Oil that washed up on a beach as a result of a tanker sinking more than 40 years ago has not "posed a threat to the environment," a council said.
East Suffolk Council is investigating the deposits revealed by high tides on Lowestoft North Beach from the Eleni V, which sank in 1978.
The tanker sank off the Norfolk coast after being blown up by the Army, losing more than 5,000 tonnes of fuel.
The council said "continuing erosion may exacerbate the situation".
In a statement, the authority said it had been monitoring the situation since 2018.
Environmental health officers and the coastal management team have been in discussions, with the coastal erosion between Corton and Gunton under review.
The council said it was addressing concerns which had been raised, adding "we do not believe that the consistency, composition and quantities of the oil residues involved have posed a threat to the environment or to marine life to date".
The authority added: "We are aware that continuing erosion may exacerbate the situation, particularly in light of recent high tides which have accelerated the rate of exposure, revealing larger outcrops of oil in the last few weeks.

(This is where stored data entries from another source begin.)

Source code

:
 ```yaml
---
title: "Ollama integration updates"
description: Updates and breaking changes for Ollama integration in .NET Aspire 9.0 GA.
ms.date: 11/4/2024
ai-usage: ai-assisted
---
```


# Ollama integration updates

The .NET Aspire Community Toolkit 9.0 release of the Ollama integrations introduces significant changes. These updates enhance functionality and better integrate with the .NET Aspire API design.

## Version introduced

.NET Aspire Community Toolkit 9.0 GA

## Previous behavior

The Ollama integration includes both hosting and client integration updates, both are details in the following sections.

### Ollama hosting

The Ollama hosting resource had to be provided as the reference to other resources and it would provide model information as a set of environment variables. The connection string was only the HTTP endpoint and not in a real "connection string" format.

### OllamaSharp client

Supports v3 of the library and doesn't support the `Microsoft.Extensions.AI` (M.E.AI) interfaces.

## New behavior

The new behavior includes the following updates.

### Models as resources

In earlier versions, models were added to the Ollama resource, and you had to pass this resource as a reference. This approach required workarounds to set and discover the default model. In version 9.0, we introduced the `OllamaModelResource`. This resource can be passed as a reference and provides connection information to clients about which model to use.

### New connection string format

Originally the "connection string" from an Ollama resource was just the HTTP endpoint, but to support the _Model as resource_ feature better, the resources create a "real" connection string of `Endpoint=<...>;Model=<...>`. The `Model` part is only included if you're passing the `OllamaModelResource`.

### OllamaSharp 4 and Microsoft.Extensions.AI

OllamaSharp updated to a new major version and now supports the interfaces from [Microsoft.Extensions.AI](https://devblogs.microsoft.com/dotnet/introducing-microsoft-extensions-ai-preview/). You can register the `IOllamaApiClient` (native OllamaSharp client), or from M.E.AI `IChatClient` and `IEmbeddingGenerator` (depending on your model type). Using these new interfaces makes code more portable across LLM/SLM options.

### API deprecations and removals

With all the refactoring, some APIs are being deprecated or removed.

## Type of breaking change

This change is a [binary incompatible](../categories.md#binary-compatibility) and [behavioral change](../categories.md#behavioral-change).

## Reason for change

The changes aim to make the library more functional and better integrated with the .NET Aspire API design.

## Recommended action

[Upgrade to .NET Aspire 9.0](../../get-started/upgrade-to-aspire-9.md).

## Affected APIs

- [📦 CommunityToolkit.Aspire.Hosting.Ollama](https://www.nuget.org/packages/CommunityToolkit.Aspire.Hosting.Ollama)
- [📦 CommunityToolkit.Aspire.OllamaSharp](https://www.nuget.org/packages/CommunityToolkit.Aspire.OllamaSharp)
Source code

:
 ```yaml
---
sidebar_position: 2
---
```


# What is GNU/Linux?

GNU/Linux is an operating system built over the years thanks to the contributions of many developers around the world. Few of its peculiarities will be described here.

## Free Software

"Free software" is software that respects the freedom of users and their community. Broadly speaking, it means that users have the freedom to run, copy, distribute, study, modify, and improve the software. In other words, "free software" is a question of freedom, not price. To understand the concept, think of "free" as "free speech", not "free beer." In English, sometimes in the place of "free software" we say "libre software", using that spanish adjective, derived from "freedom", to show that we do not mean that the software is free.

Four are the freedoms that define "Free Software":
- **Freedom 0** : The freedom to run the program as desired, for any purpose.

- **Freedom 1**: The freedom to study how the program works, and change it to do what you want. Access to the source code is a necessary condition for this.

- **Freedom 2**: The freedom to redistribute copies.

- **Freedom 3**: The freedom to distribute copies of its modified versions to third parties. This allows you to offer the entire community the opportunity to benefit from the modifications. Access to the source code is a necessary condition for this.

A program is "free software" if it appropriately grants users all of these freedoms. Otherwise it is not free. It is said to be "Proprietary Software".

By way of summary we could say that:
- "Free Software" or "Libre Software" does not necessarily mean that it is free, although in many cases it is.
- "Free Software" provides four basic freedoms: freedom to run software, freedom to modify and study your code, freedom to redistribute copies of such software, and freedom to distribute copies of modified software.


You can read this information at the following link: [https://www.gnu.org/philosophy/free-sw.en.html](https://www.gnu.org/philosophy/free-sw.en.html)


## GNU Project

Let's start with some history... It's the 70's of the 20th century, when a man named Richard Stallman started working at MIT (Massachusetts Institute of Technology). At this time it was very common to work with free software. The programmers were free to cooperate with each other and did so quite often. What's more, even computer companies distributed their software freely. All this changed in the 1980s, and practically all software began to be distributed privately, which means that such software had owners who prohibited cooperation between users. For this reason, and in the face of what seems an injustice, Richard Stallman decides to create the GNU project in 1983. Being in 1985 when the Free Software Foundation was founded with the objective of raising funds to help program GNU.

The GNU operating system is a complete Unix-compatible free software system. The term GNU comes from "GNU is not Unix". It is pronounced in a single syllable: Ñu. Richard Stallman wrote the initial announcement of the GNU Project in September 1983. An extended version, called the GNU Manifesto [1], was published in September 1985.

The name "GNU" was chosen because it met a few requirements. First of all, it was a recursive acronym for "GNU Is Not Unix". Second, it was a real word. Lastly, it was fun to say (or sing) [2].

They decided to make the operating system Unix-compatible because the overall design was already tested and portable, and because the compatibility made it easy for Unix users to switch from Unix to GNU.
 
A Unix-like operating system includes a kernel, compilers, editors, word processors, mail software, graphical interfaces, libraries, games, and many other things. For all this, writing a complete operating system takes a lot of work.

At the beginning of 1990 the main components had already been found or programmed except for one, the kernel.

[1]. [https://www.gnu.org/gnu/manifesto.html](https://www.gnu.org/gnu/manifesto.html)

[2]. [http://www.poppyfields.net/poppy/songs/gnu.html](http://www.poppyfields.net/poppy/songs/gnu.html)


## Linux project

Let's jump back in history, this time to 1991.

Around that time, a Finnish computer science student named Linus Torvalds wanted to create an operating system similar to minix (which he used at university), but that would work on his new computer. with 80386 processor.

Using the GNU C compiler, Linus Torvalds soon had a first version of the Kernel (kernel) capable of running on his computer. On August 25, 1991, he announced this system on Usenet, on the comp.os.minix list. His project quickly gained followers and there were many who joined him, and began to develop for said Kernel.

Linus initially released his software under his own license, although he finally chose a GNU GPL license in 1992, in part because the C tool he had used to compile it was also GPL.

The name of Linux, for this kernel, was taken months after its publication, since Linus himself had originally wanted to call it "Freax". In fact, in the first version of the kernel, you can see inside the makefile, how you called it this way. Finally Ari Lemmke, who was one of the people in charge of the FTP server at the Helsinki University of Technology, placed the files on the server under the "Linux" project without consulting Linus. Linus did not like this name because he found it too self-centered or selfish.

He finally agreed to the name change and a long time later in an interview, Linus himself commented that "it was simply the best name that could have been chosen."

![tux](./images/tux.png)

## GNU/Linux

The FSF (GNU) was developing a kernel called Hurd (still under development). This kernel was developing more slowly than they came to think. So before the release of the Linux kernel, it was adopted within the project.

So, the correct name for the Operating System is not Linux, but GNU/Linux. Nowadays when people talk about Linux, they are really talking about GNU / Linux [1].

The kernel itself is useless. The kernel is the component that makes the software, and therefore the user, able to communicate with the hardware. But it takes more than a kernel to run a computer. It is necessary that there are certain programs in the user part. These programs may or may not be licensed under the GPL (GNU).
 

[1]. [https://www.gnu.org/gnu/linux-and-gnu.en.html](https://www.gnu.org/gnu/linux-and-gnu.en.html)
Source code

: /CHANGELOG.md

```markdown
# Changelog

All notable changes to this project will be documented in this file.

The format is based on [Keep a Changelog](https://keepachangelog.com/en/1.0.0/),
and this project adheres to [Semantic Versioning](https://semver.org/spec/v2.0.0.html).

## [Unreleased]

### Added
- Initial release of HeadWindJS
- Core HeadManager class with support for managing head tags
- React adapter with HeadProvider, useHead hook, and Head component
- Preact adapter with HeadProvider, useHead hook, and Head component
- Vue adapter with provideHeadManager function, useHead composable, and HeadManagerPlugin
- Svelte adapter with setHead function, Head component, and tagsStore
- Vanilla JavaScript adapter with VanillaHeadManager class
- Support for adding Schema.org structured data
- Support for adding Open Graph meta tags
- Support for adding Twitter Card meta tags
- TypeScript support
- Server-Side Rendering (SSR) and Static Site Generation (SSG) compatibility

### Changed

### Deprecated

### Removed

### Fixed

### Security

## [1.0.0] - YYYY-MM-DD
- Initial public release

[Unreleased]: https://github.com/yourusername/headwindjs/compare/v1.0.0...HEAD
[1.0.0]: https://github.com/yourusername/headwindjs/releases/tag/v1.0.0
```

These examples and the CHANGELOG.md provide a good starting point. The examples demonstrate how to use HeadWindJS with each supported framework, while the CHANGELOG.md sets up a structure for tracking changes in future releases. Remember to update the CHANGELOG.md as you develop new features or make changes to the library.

"We are also aware that the consistency of the material is changing, with more sticky oil residues present than previously."
The council said it would be possible to "remove some of the loose, drier material without causing damage".
That work will be carried out by the council's waste management contractor, East Suffolk Norse, and a specialist disposal company.
The authority also warned members of the public not to remove deposits "as this may release pollutants into the local environment and therefore requires removal by specialist contractors".